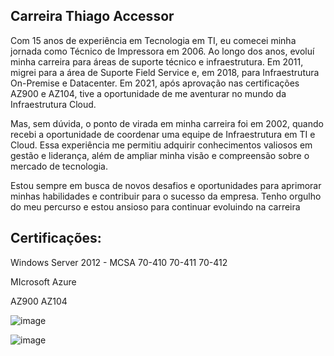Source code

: ## Carreira Thiago Accessor

Com 15 anos de experiência em Tecnologia em TI, eu comecei minha jornada como Técnico de Impressora em 2006. Ao longo dos anos, evoluí minha carreira para áreas de suporte técnico e infraestrutura. Em 2011, migrei para a área de Suporte Field Service e, em 2018, para Infraestrutura On-Premise e Datacenter. Em 2021, após aprovação nas certificações AZ900 e AZ104, tive a oportunidade de me aventurar no mundo da Infraestrutura Cloud.

Mas, sem dúvida, o ponto de virada em minha carreira foi em 2002, quando recebi a oportunidade de coordenar uma equipe de Infraestrutura em TI e Cloud. Essa experiência me permitiu adquirir conhecimentos valiosos em gestão e liderança, além de ampliar minha visão e compreensão sobre o mercado de tecnologia.

Estou sempre em busca de novos desafios e oportunidades para aprimorar minhas habilidades e contribuir para o sucesso da empresa. Tenho orgulho do meu percurso e estou ansioso para continuar evoluindo na carreira


## Certificações:

Windows Server 2012 - MCSA
70-410
70-411
70-412

MIcrosoft Azure

AZ900
AZ104











![image](https://user-images.githubusercontent.com/87589065/218203965-09092cc9-0108-4efa-9b83-961e411ab913.png)

![image](https://user-images.githubusercontent.com/87589065/218174599-0ff7a89d-b507-4501-8775-fb3e106f13be.png)










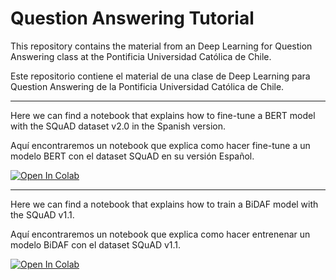 # Question Answering Tutorial
 
This repository contains the material from an Deep Learning for Question Answering class at the Pontificia Universidad Católica de Chile.

Este repositorio contiene el material de una clase de Deep Learning para Question Answering de la Pontificia Universidad Católica de Chile.

------
Here we can find a notebook that explains how to fine-tune a BERT model with the SQuAD dataset v2.0 in the Spanish version.

Aquí encontraremos un notebook que explica como hacer fine-tune a un modelo BERT con el dataset SQuAD en su versión Español.

<a href="https://colab.research.google.com/github/vgaraujov/Question-Answering-Tutorial/blob/master/Question_Answering_BERT_Spanish.ipynb">
  <img src="https://colab.research.google.com/assets/colab-badge.svg" alt="Open In Colab"/>
</a>

------
Here we can find a notebook that explains how to train a BiDAF model with the SQuAD v1.1.

Aquí encontraremos un notebook que explica como hacer entrenenar un modelo BiDAF con el dataset SQuAD v1.1.

<a href="https://colab.research.google.com/github/vgaraujov/Question-Answering-Tutorial/blob/master/Question_Answering_BiDAF.ipynb">
  <img src="https://colab.research.google.com/assets/colab-badge.svg" alt="Open In Colab"/>
</a>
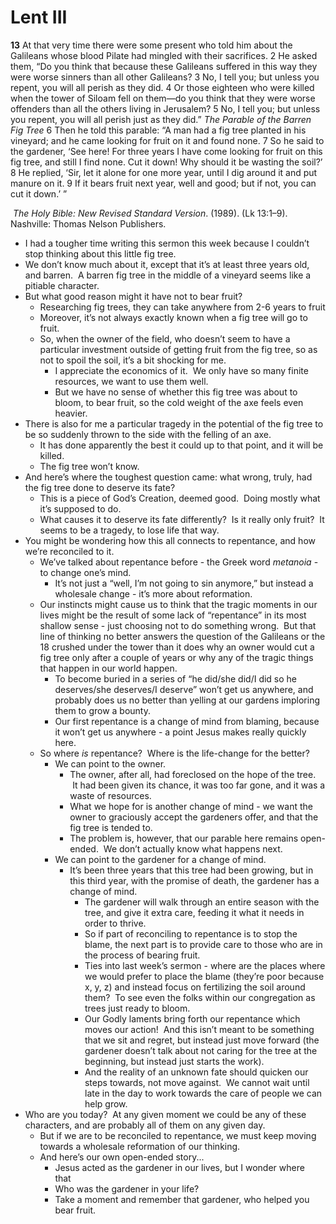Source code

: # Lent III

**13** At that very time there were some present who told him about the Galileans whose blood Pilate had mingled with their sacrifices. 2 He asked them, “Do you think that because these Galileans suffered in this way they were worse sinners than all other Galileans? 3 No, I tell you; but unless you repent, you will all perish as they did. 4 Or those eighteen who were killed when the tower of Siloam fell on them—do you think that they were worse offenders than all the others living in Jerusalem? 5 No, I tell you; but unless you repent, you will all perish just as they did.”
_The Parable of the Barren Fig Tree_
6 Then he told this parable: “A man had a fig tree planted in his vineyard; and he came looking for fruit on it and found none. 7 So he said to the gardener, ‘See here! For three years I have come looking for fruit on this fig tree, and still I find none. Cut it down! Why should it be wasting the soil?’ 8 He replied, ‘Sir, let it alone for one more year, until I dig around it and put manure on it. 9 If it bears fruit next year, well and good; but if not, you can cut it down.’ ”

 _The Holy Bible: New Revised Standard Version_. (1989). (Lk 13:1–9). Nashville: Thomas Nelson Publishers.

* I had a tougher time writing this sermon this week because I couldn’t stop thinking about this little fig tree.
* We don’t know much about it, except that it’s at least three years old, and barren.  A barren fig tree in the middle of a vineyard seems like a pitiable character.
* But what good reason might it have not to bear fruit?
	* Researching fig trees, they can take anywhere from 2-6 years to fruit
	* Moreover, it’s not always exactly known when a fig tree will go to fruit.
	* So, when the owner of the field, who doesn’t seem to have a particular investment outside of getting fruit from the fig tree, so as not to spoil the soil, it’s a bit shocking for me.
		* I appreciate the economics of it.  We only have so many finite resources, we want to use them well.
		* But we have no sense of whether this fig tree was about to bloom, to bear fruit, so the cold weight of the axe feels even heavier.
* There is also for me a particular tragedy in the potential of the fig tree to be so suddenly thrown to the side with the felling of an axe.
	* It has done apparently the best it could up to that point, and it will be killed.
	* The fig tree won’t know.  
* And here’s where the toughest question came: what wrong, truly, had the fig tree done to deserve its fate?
	* This is a piece of God’s Creation, deemed good.  Doing mostly what it’s supposed to do.
	* What causes it to deserve its fate differently?  Is it really only fruit?  It seems to be a tragedy, to lose life that way.
* You might be wondering how this all connects to repentance, and how we’re reconciled to it.
	* We’ve talked about repentance before - the Greek word _metanoia_ - to change one’s mind.
		* It’s not just a “well, I’m not going to sin anymore,” but instead a wholesale change - it’s more about reformation.
	* Our instincts might cause us to think that the tragic moments in our lives might be the result of some lack of “repentance” in its most shallow sense - just choosing not to do something wrong.  But that line of thinking no better answers the question of the Galileans or the 18 crushed under the tower than it does why an owner would cut a fig tree only after a couple of years or why any of the tragic things that happen in our world happen.
		* To become buried in a series of “he did/she did/I did so he deserves/she deserves/I deserve” won’t get us anywhere, and probably does us no better than yelling at our gardens imploring them to grow a bounty.  
		* Our first repentance is a change of mind from blaming, because it won’t get us anywhere - a point Jesus makes really quickly here.  
	* So where _is_ repentance?  Where is the life-change for the better?
		* We can point to the owner.
			* The owner, after all, had foreclosed on the hope of the tree.  It had been given its chance, it was too far gone, and it was a waste of resources.
			* What we hope for is another change of mind - we want the owner to graciously accept the gardeners offer, and that the fig tree is tended to.
			* The problem is, however, that our parable here remains open-ended.  We don’t actually know what happens next.
		* We can point to the gardener for a change of mind.  
			* It’s been three years that this tree had been growing, but in this third year, with the promise of death, the gardener has a change of mind.
				* The gardener will walk through an entire season with the tree, and give it extra care, feeding it what it needs in order to thrive.
				* So if part of reconciling to repentance is to stop the blame, the next part is to provide care to those who are in the process of bearing fruit.
				* Ties into last week’s sermon - where are the places where we would prefer to place the blame (they’re poor because x, y, z) and instead focus on fertilizing the soil around them?  To see even the folks within our congregation as trees just ready to bloom.  
				* Our Godly laments bring forth our repentance which moves our action!  And this isn’t meant to be something that we sit and regret, but instead just move forward (the gardener doesn’t talk about not caring for the tree at the beginning, but instead just starts the work).
				* And the reality of an unknown fate should quicken our steps towards, not move against.  We cannot wait until late in the day to work towards the care of people we can help grow.
* Who are you today?  At any given moment we could be any of these characters, and are probably all of them on any given day.
	* But if we are to be reconciled to repentance, we must keep moving towards a wholesale reformation of our thinking.
	* And here’s our own open-ended story...
		* Jesus acted as the gardener in our lives, but I wonder where that 
		* Who was the gardener in your life?
		* Take a moment and remember that gardener, who helped you bear fruit.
+++
Task requirements — Output the data exactly. Leave every picture out.

Finished task —
Source code

: ## Carreira Thiago Accessor

Com 15 anos de experiência em Tecnologia em TI, eu comecei minha jornada como Técnico de Impressora em 2006. Ao longo dos anos, evoluí minha carreira para áreas de suporte técnico e infraestrutura. Em 2011, migrei para a área de Suporte Field Service e, em 2018, para Infraestrutura On-Premise e Datacenter. Em 2021, após aprovação nas certificações AZ900 e AZ104, tive a oportunidade de me aventurar no mundo da Infraestrutura Cloud.

Mas, sem dúvida, o ponto de virada em minha carreira foi em 2002, quando recebi a oportunidade de coordenar uma equipe de Infraestrutura em TI e Cloud. Essa experiência me permitiu adquirir conhecimentos valiosos em gestão e liderança, além de ampliar minha visão e compreensão sobre o mercado de tecnologia.

Estou sempre em busca de novos desafios e oportunidades para aprimorar minhas habilidades e contribuir para o sucesso da empresa. Tenho orgulho do meu percurso e estou ansioso para continuar evoluindo na carreira


## Certificações:

Windows Server 2012 - MCSA
70-410
70-411
70-412

MIcrosoft Azure

AZ900
AZ104











![image](https://user-images.githubusercontent.com/87589065/218203965-09092cc9-0108-4efa-9b83-961e411ab913.png)

![image](https://user-images.githubusercontent.com/87589065/218174599-0ff7a89d-b507-4501-8775-fb3e106f13be.png)










 # Question Answering Tutorial
 
This repository contains the material from an Deep Learning for Question Answering class at the Pontificia Universidad Católica de Chile.

Este repositorio contiene el material de una clase de Deep Learning para Question Answering de la Pontificia Universidad Católica de Chile.

------
Here we can find a notebook that explains how to fine-tune a BERT model with the SQuAD dataset v2.0 in the Spanish version.

Aquí encontraremos un notebook que explica como hacer fine-tune a un modelo BERT con el dataset SQuAD en su versión Español.

<a href="https://colab.research.google.com/github/vgaraujov/Question-Answering-Tutorial/blob/master/Question_Answering_BERT_Spanish.ipynb">
  <img src="https://colab.research.google.com/assets/colab-badge.svg" alt="Open In Colab"/>
</a>

------
Here we can find a notebook that explains how to train a BiDAF model with the SQuAD v1.1.

Aquí encontraremos un notebook que explica como hacer entrenenar un modelo BiDAF con el dataset SQuAD v1.1.

<a href="https://colab.research.google.com/github/vgaraujov/Question-Answering-Tutorial/blob/master/Question_Answering_BiDAF.ipynb">
  <img src="https://colab.research.google.com/assets/colab-badge.svg" alt="Open In Colab"/>
</a>
Source code

: # Lent III

**13** At that very time there were some present who told him about the Galileans whose blood Pilate had mingled with their sacrifices. 2 He asked them, “Do you think that because these Galileans suffered in this way they were worse sinners than all other Galileans? 3 No, I tell you; but unless you repent, you will all perish as they did. 4 Or those eighteen who were killed when the tower of Siloam fell on them—do you think that they were worse offenders than all the others living in Jerusalem? 5 No, I tell you; but unless you repent, you will all perish just as they did.”
_The Parable of the Barren Fig Tree_
6 Then he told this parable: “A man had a fig tree planted in his vineyard; and he came looking for fruit on it and found none. 7 So he said to the gardener, ‘See here! For three years I have come looking for fruit on this fig tree, and still I find none. Cut it down! Why should it be wasting the soil?’ 8 He replied, ‘Sir, let it alone for one more year, until I dig around it and put manure on it. 9 If it bears fruit next year, well and good; but if not, you can cut it down.’ ”

 _The Holy Bible: New Revised Standard Version_. (1989). (Lk 13:1–9). Nashville: Thomas Nelson Publishers.

* I had a tougher time writing this sermon this week because I couldn’t stop thinking about this little fig tree.
* We don’t know much about it, except that it’s at least three years old, and barren.  A barren fig tree in the middle of a vineyard seems like a pitiable character.
* But what good reason might it have not to bear fruit?
	* Researching fig trees, they can take anywhere from 2-6 years to fruit
	* Moreover, it’s not always exactly known when a fig tree will go to fruit.
	* So, when the owner of the field, who doesn’t seem to have a particular investment outside of getting fruit from the fig tree, so as not to spoil the soil, it’s a bit shocking for me.
		* I appreciate the economics of it.  We only have so many finite resources, we want to use them well.
		* But we have no sense of whether this fig tree was about to bloom, to bear fruit, so the cold weight of the axe feels even heavier.
* There is also for me a particular tragedy in the potential of the fig tree to be so suddenly thrown to the side with the felling of an axe.
	* It has done apparently the best it could up to that point, and it will be killed.
	* The fig tree won’t know.  
* And here’s where the toughest question came: what wrong, truly, had the fig tree done to deserve its fate?
	* This is a piece of God’s Creation, deemed good.  Doing mostly what it’s supposed to do.
	* What causes it to deserve its fate differently?  Is it really only fruit?  It seems to be a tragedy, to lose life that way.
* You might be wondering how this all connects to repentance, and how we’re reconciled to it.
	* We’ve talked about repentance before - the Greek word _metanoia_ - to change one’s mind.
		* It’s not just a “well, I’m not going to sin anymore,” but instead a wholesale change - it’s more about reformation.
	* Our instincts might cause us to think that the tragic moments in our lives might be the result of some lack of “repentance” in its most shallow sense - just choosing not to do something wrong.  But that line of thinking no better answers the question of the Galileans or the 18 crushed under the tower than it does why an owner would cut a fig tree only after a couple of years or why any of the tragic things that happen in our world happen.
		* To become buried in a series of “he did/she did/I did so he deserves/she deserves/I deserve” won’t get us anywhere, and probably does us no better than yelling at our gardens imploring them to grow a bounty.  
		* Our first repentance is a change of mind from blaming, because it won’t get us anywhere - a point Jesus makes really quickly here.  
	* So where _is_ repentance?  Where is the life-change for the better?
		* We can point to the owner.
			* The owner, after all, had foreclosed on the hope of the tree.  It had been given its chance, it was too far gone, and it was a waste of resources.
			* What we hope for is another change of mind - we want the owner to graciously accept the gardeners offer, and that the fig tree is tended to.
			* The problem is, however, that our parable here remains open-ended.  We don’t actually know what happens next.
		* We can point to the gardener for a change of mind.  
			* It’s been three years that this tree had been growing, but in this third year, with the promise of death, the gardener has a change of mind.
				* The gardener will walk through an entire season with the tree, and give it extra care, feeding it what it needs in order to thrive.
				* So if part of reconciling to repentance is to stop the blame, the next part is to provide care to those who are in the process of bearing fruit.
				* Ties into last week’s sermon - where are the places where we would prefer to place the blame (they’re poor because x, y, z) and instead focus on fertilizing the soil around them?  To see even the folks within our congregation as trees just ready to bloom.  
				* Our Godly laments bring forth our repentance which moves our action!  And this isn’t meant to be something that we sit and regret, but instead just move forward (the gardener doesn’t talk about not caring for the tree at the beginning, but instead just starts the work).
				* And the reality of an unknown fate should quicken our steps towards, not move against.  We cannot wait until late in the day to work towards the care of people we can help grow.
* Who are you today?  At any given moment we could be any of these characters, and are probably all of them on any given day.
	* But if we are to be reconciled to repentance, we must keep moving towards a wholesale reformation of our thinking.
	* And here’s our own open-ended story...
		* Jesus acted as the gardener in our lives, but I wonder where that 
		* Who was the gardener in your life?
		* Take a moment and remember that gardener, who helped you bear fruit.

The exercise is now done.